[Work item]:
Which lines below contain "across"? Copy every one of them.

[Material to process]:

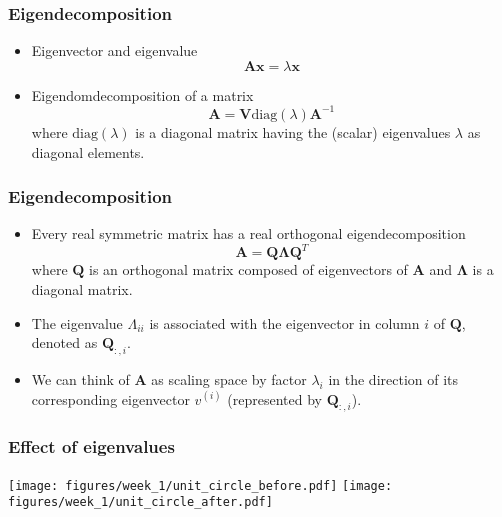 \documentclass[notes]{beamer}          %
\newcommand{\vect}[1]{\bm{#1}}
\begin{document}
\begin{frame}
\frametitle{Eigendecomposition}
    \begin{itemize}
        \item Eigenvector and eigenvalue
        $$ \vect{A}\vect{x} = \lambda \vect{x}$$
        \item Eigendomdecomposition of a matrix
        $$ \vect{A} = \vect{V} \mbox{diag}(\lambda) \vect{A}^{-1}$$
        where $\mbox{diag}(\lambda)$ is a diagonal matrix having the (scalar) eigenvalues $\lambda$ as diagonal elements.
    \end{itemize}

\end{frame}

\begin{frame}
\frametitle{Eigendecomposition}
    \begin{itemize}
        \item Every real symmetric matrix has a real orthogonal eigendecomposition
        $$ \vect{A} = \vect{Q} \vect{\Lambda} \vect{Q}^T $$
        where $\vect{Q}$ is an orthogonal matrix composed of eigenvectors of $\vect{A}$ and $\vect{\Lambda}$ is a diagonal matrix.
        \item The eigenvalue $\Lambda_{ii}$ is associated with the eigenvector in column $i$ of $\vect{Q}$, denoted as $\vect{Q}_{:,i}$.
        \item We can think of $\vect{A}$ as scaling space by factor $\lambda_i$ in the direction of its corresponding eigenvector $v^{(i)}$ (represented by $\vect{Q}_{:,i}$).
    \end{itemize}

\end{frame}

\begin{frame}
\frametitle{Effect of eigenvalues}

\begin{center}
\texttt{[image: figures/week\_1/unit\_circle\_before.pdf]}
\hfill
\texttt{[image: figures/week\_1/unit\_circle\_after.pdf]}
\end{center}

\end{frame}
\end{document}
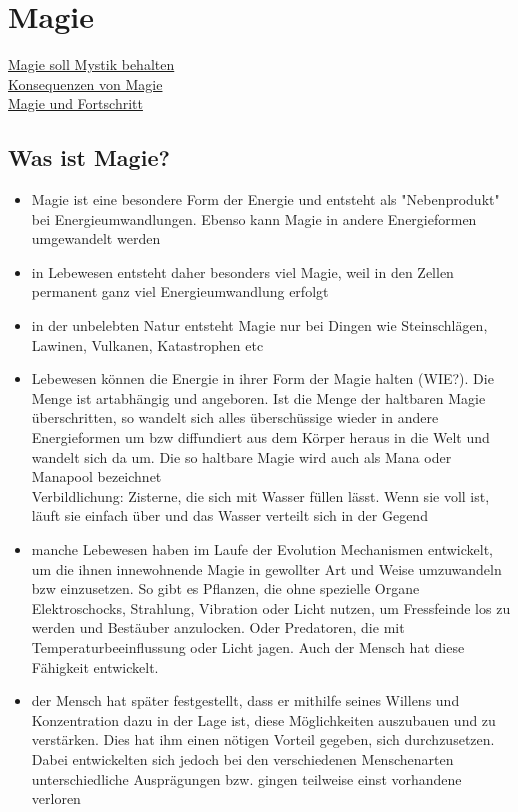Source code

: \chapter{Magie}
\href{http://www.weltenbau-wissen.de/2015/12/magie-weltenbau-magiesystem-mystik-wissenschaft-teil-1/}{Magie soll Mystik behalten}\\
\href{http://www.weltenbau-wissen.de/2016/01/6-konsequenzen-magie/}{Konsequenzen von Magie}\\
\href{https://meisterperson.wordpress.com/2016/05/05/magie-fortschritt/?pk_campaign=pifeed&pk_kwd=magie-fortschritt}{Magie und Fortschritt}

\section{Was ist Magie?}
\begin{itemize}
	\item Magie ist eine besondere Form der Energie und entsteht als "Nebenprodukt" bei Energieumwandlungen. Ebenso kann Magie in andere Energieformen umgewandelt werden
	\item in Lebewesen entsteht daher besonders viel Magie, weil in den Zellen permanent ganz viel Energieumwandlung erfolgt
	\item in der unbelebten Natur entsteht Magie nur bei Dingen wie Steinschlägen, Lawinen, Vulkanen, Katastrophen etc
	\item Lebewesen können die Energie in ihrer Form der Magie halten (WIE?). Die Menge ist artabhängig und angeboren. Ist die Menge der haltbaren Magie überschritten, so wandelt sich alles überschüssige wieder in andere Energieformen um bzw diffundiert aus dem Körper heraus in die Welt und wandelt sich da um. Die so haltbare Magie wird auch als Mana oder Manapool bezeichnet \\
	Verbildlichung:  Zisterne, die sich mit Wasser füllen lässt. Wenn sie voll ist, läuft sie einfach über und das Wasser verteilt sich in der Gegend
	\item manche Lebewesen haben im Laufe der Evolution Mechanismen entwickelt, um die ihnen innewohnende Magie in gewollter Art und Weise umzuwandeln bzw einzusetzen. So gibt es Pflanzen, die ohne spezielle Organe Elektroschocks, Strahlung, Vibration oder Licht nutzen, um Fressfeinde los zu werden und Bestäuber anzulocken. Oder Predatoren, die mit Temperaturbeeinflussung oder Licht jagen. Auch der Mensch hat diese Fähigkeit entwickelt.
	\item der Mensch hat später festgestellt, dass er mithilfe seines Willens und Konzentration dazu in der Lage ist, diese Möglichkeiten auszubauen und zu verstärken. Dies hat ihm einen nötigen Vorteil gegeben, sich durchzusetzen. Dabei entwickelten sich jedoch bei den verschiedenen Menschenarten unterschiedliche Ausprägungen bzw. gingen teilweise einst vorhandene verloren

\end{itemize}

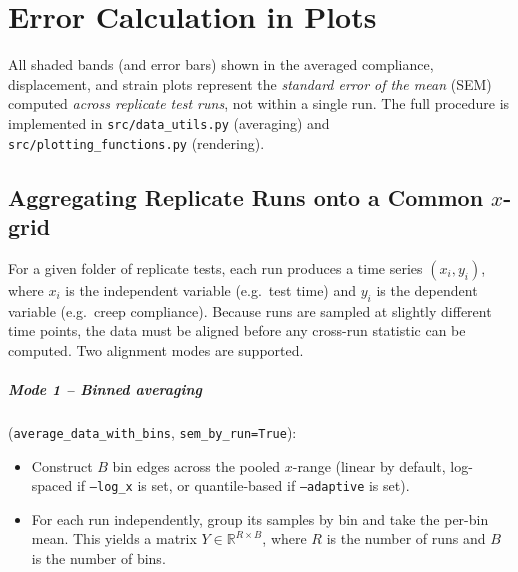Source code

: %

\chapter{Error Calculation in Plots}
\label{app:error-calculation}

All shaded bands (and error bars) shown in the averaged compliance, displacement,
and strain plots represent the \emph{standard error of the mean} (SEM) computed
\emph{across replicate test runs}, not within a single run. The full procedure
is implemented in \texttt{src/data\_utils.py} (averaging) and
\texttt{src/plotting\_functions.py} (rendering).

\section{Aggregating Replicate Runs onto a Common $x$-grid}
\label{sec:err-align}

For a given folder of replicate tests, each run produces a time series
$(x_i, y_i)$, where $x_i$ is the independent variable (e.g.\ test time) and
$y_i$ is the dependent variable (e.g.\ creep compliance). Because runs are
sampled at slightly different time points, the data must be aligned before any
cross-run statistic can be computed. Two alignment modes are supported.

\paragraph{Mode 1 -- Binned averaging}
(\texttt{average\_data\_with\_bins}, \texttt{sem\_by\_run=True}):
\begin{itemize}
  \item Construct $B$ bin edges across the pooled $x$-range
        (linear by default, log-spaced if \texttt{--log\_x} is set, or
        quantile-based if \texttt{--adaptive} is set).
  \item For each run independently, group its samples by bin and take the
        per-bin mean. This yields a matrix
        $Y \in \mathbb{R}^{R \times B}$, where $R$ is the number of runs and
        $B$ is the number of bins.
\end{itemize}

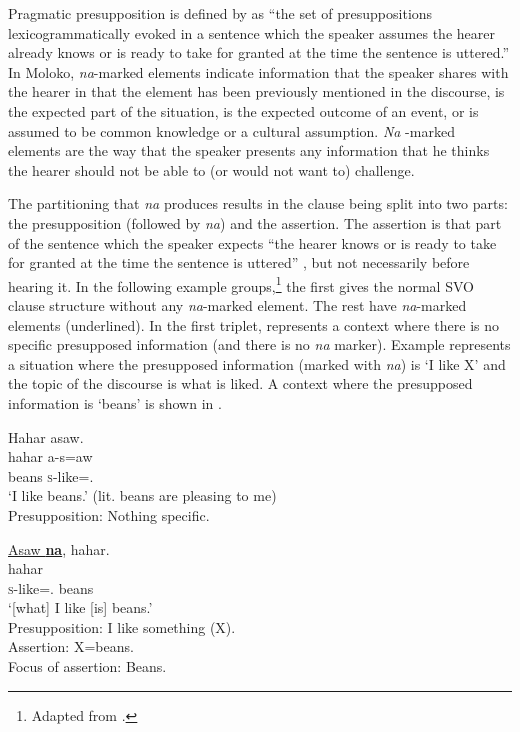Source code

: Pragmatic presupposition is defined by \citet[52]{Lambrecht1994} as “the set of presuppositions lexicogrammatically evoked in a sentence which the speaker assumes the hearer already knows or is ready to take for granted at the time the sentence is uttered.”  In Moloko, \textit{na}{}-marked elements indicate information that the speaker shares with the hearer in that the element has been previously mentioned in the discourse, is the expected part of the situation, is the expected outcome of an event, or is assumed to be common knowledge or a cultural assumption. \textit{Na} -marked elements are the way that the speaker presents any information that he thinks the hearer should not be able to (or would not want to) challenge. 

\largerpage
The partitioning that \textit{na} produces results in the clause being split into two parts:  the presupposition (followed by \textit{na}) and the assertion. The assertion is that part of the sentence which the speaker expects “the hearer knows or is ready to take for granted at the time the sentence is uttered” \citep[52]{Lambrecht1994}, but not necessarily before hearing it.  In the following example groups,\footnote{Adapted from \citealt{Boyd2002}.} the first gives the normal SVO clause structure without any \textit{na}{}-marked element. The rest have \textit{na}-marked elements (underlined). In the first triplet,  represents a context where there is no specific presupposed information (and there is no \textit{na} marker). Example  represents a situation where the presupposed information (marked with  \textit{na}) is ‘I like X’ and the topic of the discourse is what is liked. A context where the presupposed information is ‘beans’ is shown in .

\ea \label{ex:11:5}
Hahar  asaw. \\
\gll  hahar   a-s=aw \\
      beans   \textsc{s}-like={\oneS}.{\IO}\\
\glt  ‘I like beans.’ (lit. beans are pleasing to me) \\
  Presupposition:     Nothing specific.
\z

\ea \label{ex:11:6}
\underline{Asaw  \textbf{na}},  hahar. \\
\gll  {}   hahar\\
      \textsc{s}-like={\oneS}.{\IO} {\PSP}  beans\\
\glt  ‘[what] I like [is] beans.’\\
  Presupposition:     I like something (X). \\
Assertion:     X=beans. \\
Focus of assertion:   Beans.
\z

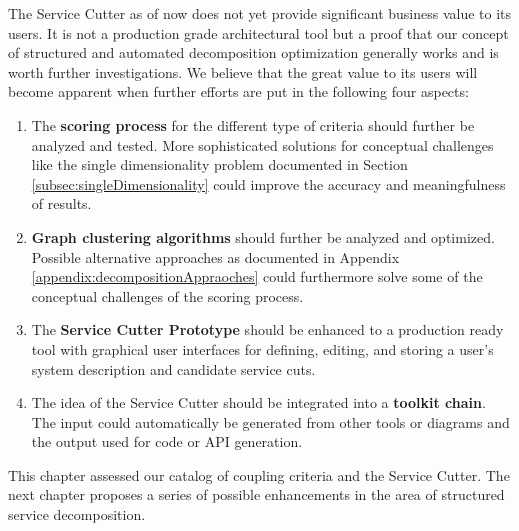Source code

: The Service Cutter as of now does not yet provide significant business value to its users. It is not a production grade architectural tool but a proof that our concept of structured and automated decomposition optimization generally works and is worth further investigations. We believe that the great value to its users will become apparent when further efforts are put in the following four aspects:

\begin{enumerate}
	\item The \textbf{scoring process} for the different type of criteria should further be analyzed and tested. More sophisticated solutions for conceptual challenges like the single dimensionality problem documented in Section \ref{subsec:singleDimensionality} could improve the accuracy and meaningfulness of results. 
	\item \textbf{Graph clustering algorithms} should further be analyzed and optimized. Possible alternative approaches as documented in Appendix \ref{appendix:decompositionAppraoches} could furthermore solve some of the conceptual challenges of the scoring process.
	\item The \textbf{Service Cutter Prototype} should be enhanced to a production ready tool with graphical user interfaces for defining, editing, and storing a user's system description and candidate service cuts. %
	\item The idea of the Service Cutter should be integrated into a \textbf{toolkit chain}. The input could automatically be generated from other tools or diagrams and the output used for code or \gls{API} generation.
\end{enumerate}

\bigskip
This chapter assessed our catalog of coupling criteria and the Service Cutter. The next chapter proposes a series of possible enhancements in the area of structured service decomposition.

[Solution to the problem]:
\emph{across replicate test runs}, not within a single run. The full procedure
  \item Construct $B$ bin edges across the pooled $x$-range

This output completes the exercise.